Time to Change Your Clocks!
Don?t forget to change your clocks March 12th (Saturday night) before you go to bed! Every spring (actually 7 days before spring officially arrives now) we move our clocks one hour ahead and "lose" an hour during the night and each fall we move our clocks back one hour and "gain" an extra hour. But Daylight Saving Time (and not Daylight Savings Time with an "s") wasn't just created to confuse our schedules.
The phrase "Spring forward, fall back" helps people remember how Daylight Saving Time affects their clocks. At 2 a.m. on the second Sunday in March, we set our clocks forward one hour ahead of standard time ("spring forward"). We "fall back" at 2 a.m. on the first Sunday in November by setting our clock back one hour and thus returning to standard time.
One of the biggest reasons we change our clocks to Daylight Saving Time (DST) is that it saves energy. Energy use and the demand for electricity for lighting our homes is directly connected to when we go to bed and when we get up. Bedtime for most of us is late evening through the year. When we go to bed, we turn off the lights and TV.
In the average home, 25 percent of all the electricity we use is for lighting and small appliances, such as TVs, VCRs and stereos. A good percentage of energy consumed by lighting and appliances occurs in the evening when families are home. By moving the clock ahead one hour, we can cut the amount of electricity we consume each day.

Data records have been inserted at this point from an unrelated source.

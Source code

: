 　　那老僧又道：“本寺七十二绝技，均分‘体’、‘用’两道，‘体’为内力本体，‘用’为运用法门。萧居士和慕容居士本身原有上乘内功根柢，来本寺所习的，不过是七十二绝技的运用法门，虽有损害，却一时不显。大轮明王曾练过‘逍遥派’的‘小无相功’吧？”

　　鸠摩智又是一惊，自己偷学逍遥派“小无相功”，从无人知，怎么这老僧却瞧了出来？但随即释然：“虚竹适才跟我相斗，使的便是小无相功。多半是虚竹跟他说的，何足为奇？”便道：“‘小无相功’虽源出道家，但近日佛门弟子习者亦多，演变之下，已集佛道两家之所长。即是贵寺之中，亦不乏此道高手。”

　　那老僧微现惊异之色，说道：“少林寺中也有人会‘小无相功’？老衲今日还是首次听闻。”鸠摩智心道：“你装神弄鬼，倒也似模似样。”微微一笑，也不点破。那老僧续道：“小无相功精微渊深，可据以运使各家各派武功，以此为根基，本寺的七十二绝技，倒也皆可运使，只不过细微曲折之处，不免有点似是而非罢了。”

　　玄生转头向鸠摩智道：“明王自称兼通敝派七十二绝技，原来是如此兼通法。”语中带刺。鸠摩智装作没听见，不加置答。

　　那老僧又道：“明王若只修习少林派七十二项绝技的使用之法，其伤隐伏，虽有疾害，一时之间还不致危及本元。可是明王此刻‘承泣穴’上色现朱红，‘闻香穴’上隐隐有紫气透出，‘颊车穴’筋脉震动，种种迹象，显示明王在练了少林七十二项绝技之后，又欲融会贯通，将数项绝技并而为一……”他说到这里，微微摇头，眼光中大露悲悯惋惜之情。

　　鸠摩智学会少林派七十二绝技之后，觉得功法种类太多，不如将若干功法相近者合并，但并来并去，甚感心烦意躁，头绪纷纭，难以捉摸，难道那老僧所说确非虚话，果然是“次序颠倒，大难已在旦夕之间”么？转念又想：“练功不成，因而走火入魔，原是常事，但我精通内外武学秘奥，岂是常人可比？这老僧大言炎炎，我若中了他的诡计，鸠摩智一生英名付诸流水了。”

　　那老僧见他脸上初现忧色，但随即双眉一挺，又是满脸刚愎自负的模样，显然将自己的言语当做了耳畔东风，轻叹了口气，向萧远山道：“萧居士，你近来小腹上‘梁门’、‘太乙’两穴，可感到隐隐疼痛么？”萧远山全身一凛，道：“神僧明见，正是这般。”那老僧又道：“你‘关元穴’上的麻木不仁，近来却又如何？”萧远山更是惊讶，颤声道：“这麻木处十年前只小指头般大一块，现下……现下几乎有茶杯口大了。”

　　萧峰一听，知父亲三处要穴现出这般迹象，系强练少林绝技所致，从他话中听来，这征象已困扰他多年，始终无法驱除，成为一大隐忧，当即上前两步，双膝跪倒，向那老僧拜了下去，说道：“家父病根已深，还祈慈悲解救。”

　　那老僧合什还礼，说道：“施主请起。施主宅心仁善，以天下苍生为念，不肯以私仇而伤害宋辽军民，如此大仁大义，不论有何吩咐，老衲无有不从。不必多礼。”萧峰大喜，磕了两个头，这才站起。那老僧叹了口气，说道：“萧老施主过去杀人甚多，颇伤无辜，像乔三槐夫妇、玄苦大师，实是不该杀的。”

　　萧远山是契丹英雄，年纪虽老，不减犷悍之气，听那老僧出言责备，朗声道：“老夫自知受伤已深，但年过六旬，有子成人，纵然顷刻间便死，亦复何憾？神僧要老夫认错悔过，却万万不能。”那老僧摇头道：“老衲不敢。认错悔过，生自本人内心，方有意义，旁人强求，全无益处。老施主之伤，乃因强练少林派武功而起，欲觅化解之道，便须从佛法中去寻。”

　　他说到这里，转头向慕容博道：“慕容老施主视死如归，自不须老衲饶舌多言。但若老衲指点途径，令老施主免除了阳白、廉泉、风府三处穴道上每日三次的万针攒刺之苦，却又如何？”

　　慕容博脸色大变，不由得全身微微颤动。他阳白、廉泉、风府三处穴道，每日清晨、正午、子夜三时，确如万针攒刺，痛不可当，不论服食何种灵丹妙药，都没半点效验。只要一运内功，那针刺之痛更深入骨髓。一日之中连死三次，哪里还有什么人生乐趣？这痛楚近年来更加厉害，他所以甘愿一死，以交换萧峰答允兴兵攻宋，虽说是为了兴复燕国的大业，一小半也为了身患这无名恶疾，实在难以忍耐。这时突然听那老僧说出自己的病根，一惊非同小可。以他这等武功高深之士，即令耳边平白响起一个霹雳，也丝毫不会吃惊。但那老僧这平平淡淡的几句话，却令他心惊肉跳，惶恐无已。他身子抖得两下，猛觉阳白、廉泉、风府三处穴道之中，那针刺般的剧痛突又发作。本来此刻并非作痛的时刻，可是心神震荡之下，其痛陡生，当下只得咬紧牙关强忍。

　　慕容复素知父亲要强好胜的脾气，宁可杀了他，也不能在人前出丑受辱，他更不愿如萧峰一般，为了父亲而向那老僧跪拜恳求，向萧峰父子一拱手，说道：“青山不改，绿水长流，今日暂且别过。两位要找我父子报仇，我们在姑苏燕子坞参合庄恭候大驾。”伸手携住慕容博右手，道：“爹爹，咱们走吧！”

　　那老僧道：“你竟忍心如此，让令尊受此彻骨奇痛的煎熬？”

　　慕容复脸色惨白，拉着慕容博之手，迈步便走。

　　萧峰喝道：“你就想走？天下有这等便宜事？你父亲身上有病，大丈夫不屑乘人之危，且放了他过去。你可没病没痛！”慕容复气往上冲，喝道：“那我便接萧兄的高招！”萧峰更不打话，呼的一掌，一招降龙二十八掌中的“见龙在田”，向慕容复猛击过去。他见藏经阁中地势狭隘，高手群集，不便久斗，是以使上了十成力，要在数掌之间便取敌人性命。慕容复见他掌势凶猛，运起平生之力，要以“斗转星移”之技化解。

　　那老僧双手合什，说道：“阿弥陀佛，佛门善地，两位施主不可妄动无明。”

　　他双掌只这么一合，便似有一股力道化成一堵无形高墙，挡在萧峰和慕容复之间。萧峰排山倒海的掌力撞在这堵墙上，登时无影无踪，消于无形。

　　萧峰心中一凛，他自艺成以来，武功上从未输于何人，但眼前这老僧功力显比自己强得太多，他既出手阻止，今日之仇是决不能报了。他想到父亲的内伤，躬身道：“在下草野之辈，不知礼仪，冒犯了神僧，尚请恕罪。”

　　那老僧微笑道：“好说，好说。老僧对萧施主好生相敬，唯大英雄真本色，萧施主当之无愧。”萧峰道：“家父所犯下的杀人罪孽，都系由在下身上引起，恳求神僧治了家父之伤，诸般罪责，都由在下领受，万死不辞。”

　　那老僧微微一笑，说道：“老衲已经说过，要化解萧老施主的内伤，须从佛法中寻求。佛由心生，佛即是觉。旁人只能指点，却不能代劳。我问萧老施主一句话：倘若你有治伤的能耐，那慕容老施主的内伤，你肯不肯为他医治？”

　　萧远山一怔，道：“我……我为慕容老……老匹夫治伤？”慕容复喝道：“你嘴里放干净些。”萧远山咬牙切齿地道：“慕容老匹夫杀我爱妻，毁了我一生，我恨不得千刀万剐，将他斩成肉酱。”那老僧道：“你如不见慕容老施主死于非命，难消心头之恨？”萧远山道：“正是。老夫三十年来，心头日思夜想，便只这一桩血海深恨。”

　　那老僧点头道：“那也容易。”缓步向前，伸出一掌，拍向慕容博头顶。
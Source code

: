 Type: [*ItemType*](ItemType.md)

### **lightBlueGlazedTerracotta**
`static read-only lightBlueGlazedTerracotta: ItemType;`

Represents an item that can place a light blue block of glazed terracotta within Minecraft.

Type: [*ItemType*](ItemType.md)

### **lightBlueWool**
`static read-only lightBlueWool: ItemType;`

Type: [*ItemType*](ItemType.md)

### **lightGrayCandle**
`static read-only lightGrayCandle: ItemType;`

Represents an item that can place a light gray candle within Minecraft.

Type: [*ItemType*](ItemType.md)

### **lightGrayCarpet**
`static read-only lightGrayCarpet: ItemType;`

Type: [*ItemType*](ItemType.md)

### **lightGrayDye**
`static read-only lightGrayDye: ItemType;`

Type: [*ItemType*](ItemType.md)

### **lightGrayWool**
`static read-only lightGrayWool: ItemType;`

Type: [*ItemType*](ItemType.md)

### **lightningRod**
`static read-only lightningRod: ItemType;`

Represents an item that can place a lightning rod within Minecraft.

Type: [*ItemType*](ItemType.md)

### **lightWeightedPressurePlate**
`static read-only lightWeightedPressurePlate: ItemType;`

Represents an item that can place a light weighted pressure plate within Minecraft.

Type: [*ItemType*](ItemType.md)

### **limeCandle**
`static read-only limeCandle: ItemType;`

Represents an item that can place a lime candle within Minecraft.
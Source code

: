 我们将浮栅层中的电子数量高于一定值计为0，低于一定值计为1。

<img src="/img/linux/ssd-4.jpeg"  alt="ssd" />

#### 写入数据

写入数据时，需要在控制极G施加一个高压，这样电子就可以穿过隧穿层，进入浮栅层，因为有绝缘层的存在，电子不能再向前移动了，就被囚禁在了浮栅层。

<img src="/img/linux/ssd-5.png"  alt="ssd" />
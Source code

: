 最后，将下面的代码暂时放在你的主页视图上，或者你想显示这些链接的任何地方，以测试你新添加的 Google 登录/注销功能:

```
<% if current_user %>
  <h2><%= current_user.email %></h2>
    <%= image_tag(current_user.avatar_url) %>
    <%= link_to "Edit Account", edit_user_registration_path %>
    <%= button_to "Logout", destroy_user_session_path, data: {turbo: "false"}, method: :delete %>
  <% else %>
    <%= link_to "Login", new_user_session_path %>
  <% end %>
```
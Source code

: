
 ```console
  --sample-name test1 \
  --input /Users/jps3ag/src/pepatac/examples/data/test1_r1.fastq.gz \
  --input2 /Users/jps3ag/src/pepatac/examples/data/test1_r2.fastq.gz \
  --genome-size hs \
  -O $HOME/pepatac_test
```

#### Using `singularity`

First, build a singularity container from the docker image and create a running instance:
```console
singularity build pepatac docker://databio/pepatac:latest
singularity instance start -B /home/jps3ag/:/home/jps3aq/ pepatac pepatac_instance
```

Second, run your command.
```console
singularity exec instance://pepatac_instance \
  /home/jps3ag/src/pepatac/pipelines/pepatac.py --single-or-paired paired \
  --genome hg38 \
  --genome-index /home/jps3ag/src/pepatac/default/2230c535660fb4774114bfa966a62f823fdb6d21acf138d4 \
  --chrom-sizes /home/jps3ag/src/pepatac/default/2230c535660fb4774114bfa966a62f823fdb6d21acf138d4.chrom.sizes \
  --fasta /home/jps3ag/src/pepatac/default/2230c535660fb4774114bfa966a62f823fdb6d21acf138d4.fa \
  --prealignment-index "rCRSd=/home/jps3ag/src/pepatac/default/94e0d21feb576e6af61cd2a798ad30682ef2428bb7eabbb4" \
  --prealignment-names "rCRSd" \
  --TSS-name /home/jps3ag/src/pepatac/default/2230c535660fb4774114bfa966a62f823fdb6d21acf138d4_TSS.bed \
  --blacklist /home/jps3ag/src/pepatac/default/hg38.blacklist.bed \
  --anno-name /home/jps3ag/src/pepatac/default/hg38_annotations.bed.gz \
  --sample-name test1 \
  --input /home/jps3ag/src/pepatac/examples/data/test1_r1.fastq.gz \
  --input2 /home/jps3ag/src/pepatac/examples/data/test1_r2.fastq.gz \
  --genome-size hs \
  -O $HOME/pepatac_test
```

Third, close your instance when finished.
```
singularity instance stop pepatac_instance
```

Past studies by the U.S. Department of Transportation show that we trim the entire country's electricity usage by about one percent EACH DAY with Daylight Saving Time.
Daylight Saving Time "makes" the sun "set" one hour later and therefore reduces the period between sunset and bedtime by one hour. This means that less electricity would be used for lighting and appliances late in the day.
We also use less electricity because we are home fewer hours during the "longer" days of spring and summer. Most people plan outdoor activities in the extra daylight hours. When we are not at home, we don't turn on the appliances and lights. A poll done by the U.S. Department of Transportation indicated that Americans liked Daylight Saving Time because "there is more light in the evenings / can do more in the evenings."